Fuentes Comunes de Parásitos
Los productos de origen animal y sus subproductos, especialmente las carnes de vacunos y cerdos, son hospederos de parásitos que generan enfermedades. Si no se destruyen, pueden provocar graves complicaciones de salud. La llamada lombriz solitaria es otra enfermedad parasitaria que se adquiere al consumir carne, ya sea de bovinos o porcinos.
Si estos animales están expuestos al consumo de excremento humano con huevos de este parásito, desarrollarán el agente y luego lo transmitirán de regreso a las personas al consumir el producto crudo o insuficientemente cocido.
Triquinosis
La triquinosis (trichinellosis), por ejemplo, es causada por el estado larvario de un parásito helminto presente en la musculatura del cerdo, como un quiste microscópico.
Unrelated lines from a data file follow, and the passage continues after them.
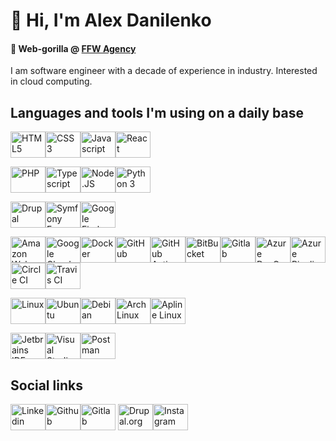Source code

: # 👋 Hi, I'm Alex Danilenko
#### 🦍 Web-gorilla @ [FFW Agency](https://ffwagency.com)

I am software engineer with a decade of experience in industry. Interested in cloud computing.

## Languages and tools I'm using on a daily base

<img height="42" width="56" src="https://cdn.jsdelivr.net/npm/simple-icons@v3/icons/html5.svg" title="HTML5" /><img height="42" width="56" src="https://cdn.jsdelivr.net/npm/simple-icons@v3/icons/css3.svg" title="CSS3" /><img height="42" width="56" src="https://cdn.jsdelivr.net/npm/simple-icons@v3/icons/javascript.svg" title="Javascript" /><img height="42" width="56" src="https://cdn.jsdelivr.net/npm/simple-icons@v3/icons/react.svg" title="React" />

<img height="42" width="56" src="https://cdn.jsdelivr.net/npm/simple-icons@v3/icons/php.svg" title="PHP" /><img height="42" width="56" src="https://cdn.jsdelivr.net/npm/simple-icons@v3/icons/typescript.svg" title="Typescript" /><img height="42" width="56" src="https://cdn.jsdelivr.net/npm/simple-icons@v3/icons/node-dot-js.svg" title="Node.JS" /><img height="42" width="56" src="https://cdn.jsdelivr.net/npm/simple-icons@v3/icons/python.svg" title="Python 3" />

<img height="42" width="56" src="https://cdn.jsdelivr.net/npm/simple-icons@v3/icons/drupal.svg" title="Drupal" /><img height="42" width="56" src="https://cdn.jsdelivr.net/npm/simple-icons@v3/icons/symfony.svg" title="Symfony Framework" /><img height="42" width="56" src="https://cdn.jsdelivr.net/npm/simple-icons@v3/icons/firebase.svg" title="Google Firebase" />

<img height="42" width="56" src="https://cdn.jsdelivr.net/npm/simple-icons@v3/icons/amazonaws.svg" title="Amazon Web Services" /><img height="42" width="56" src="https://cdn.jsdelivr.net/npm/simple-icons@v3/icons/googlecloud.svg" title="Google Cloud" /><img height="42" width="56" src="https://cdn.jsdelivr.net/npm/simple-icons@v3/icons/docker.svg" title="Docker" /><img height="42" width="56" src="https://cdn.jsdelivr.net/npm/simple-icons@v3/icons/github.svg" title="GitHub" /><img height="42" width="56" src="https://cdn.jsdelivr.net/npm/simple-icons@v3/icons/githubactions.svg" title="GitHub Actions" /><img height="42" width="56" src="https://cdn.jsdelivr.net/npm/simple-icons@v3/icons/bitbucket.svg" title="BitBucket" /><img height="42" width="56" src="https://cdn.jsdelivr.net/npm/simple-icons@v3/icons/gitlab.svg" title="Gitlab" /><img height="42" width="56" src="https://cdn.jsdelivr.net/npm/simple-icons@v3/icons/azuredevops.svg" title="Azure DevOps" /><img height="42" width="56" src="https://cdn.jsdelivr.net/npm/simple-icons@v3/icons/azurepipelines.svg" title="Azure Pipelines" /><img height="42" width="56" src="https://cdn.jsdelivr.net/npm/simple-icons@v3/icons/circleci.svg" title="Circle CI" /><img height="42" width="56" src="https://cdn.jsdelivr.net/npm/simple-icons@v3/icons/travisci.svg" title="Travis CI" />

<img height="42" width="56" src="https://cdn.jsdelivr.net/npm/simple-icons@v3/icons/linux.svg" title="Linux" /><img height="42" width="56" src="https://cdn.jsdelivr.net/npm/simple-icons@v3/icons/ubuntu.svg" title="Ubuntu" /><img height="42" width="56" src="https://cdn.jsdelivr.net/npm/simple-icons@v3/icons/debian.svg" title="Debian" /><img height="42" width="56" src="https://cdn.jsdelivr.net/npm/simple-icons@v3/icons/archlinux.svg" title="Arch Linux" /><img height="42" width="56" src="https://cdn.jsdelivr.net/npm/simple-icons@v3/icons/alpinelinux.svg" title="Apline Linux" />

<img height="42" width="56" src="https://cdn.jsdelivr.net/npm/simple-icons@v3/icons/jetbrains.svg" title="Jetbrains IDEs" /><img height="42" width="56" src="https://cdn.jsdelivr.net/npm/simple-icons@v3/icons/visualstudiocode.svg" title="Visual Studio Code" /><img height="42" width="56" src="https://cdn.jsdelivr.net/npm/simple-icons@v3/icons/postman.svg" title="Postman" />

## Social links

<a href="https://www.linkedin.com/in/alexander-danilenko/" target="_blank"><img height="42" width="56" src="https://cdn.jsdelivr.net/npm/simple-icons@v3/icons/linkedin.svg" title="Linkedin" /></a><a href="https://github.com/alexander-danilenko" target="_blank"><img height="42" width="56" src="https://cdn.jsdelivr.net/npm/simple-icons@v3/icons/github.svg" title="Github" /></a><a href="https://gitlab.com/alexander-danilenko" target="_blank"><img height="42" width="56" src="https://cdn.jsdelivr.net/npm/simple-icons@v3/icons/gitlab.svg" title="Gitlab" /></a> <a href="https://www.drupal.org/u/alexander_danilenko"><img height="42" width="56" src="https://cdn.jsdelivr.net/npm/simple-icons@v3/icons/drupal.svg" title="Drupal.org" /></a><a href="https://www.youtube.com/watch?v=dQw4w9WgXcQ" target="_blank"><img height="42" width="56" src="https://cdn.jsdelivr.net/npm/simple-icons@v3/icons/instagram.svg" title="Instagram" /></a>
Esta infección parasitaria es muy poco frecuente en cerdos criados en forma industrializada y su presencia es mayor o frecuente en cerdos criados en forma artesanal o traspatio.
El o la profesional médico veterinaria inspecciona a nivel de planta faenadora la musculatura en búsqueda de este parásito y si lo encuentra se adoptan los protocolos establecidos de eliminación, de manera de disminuir el riesgo de que el ser humano contraiga esta enfermedad transmitida por los alimentos - llamadas ETA.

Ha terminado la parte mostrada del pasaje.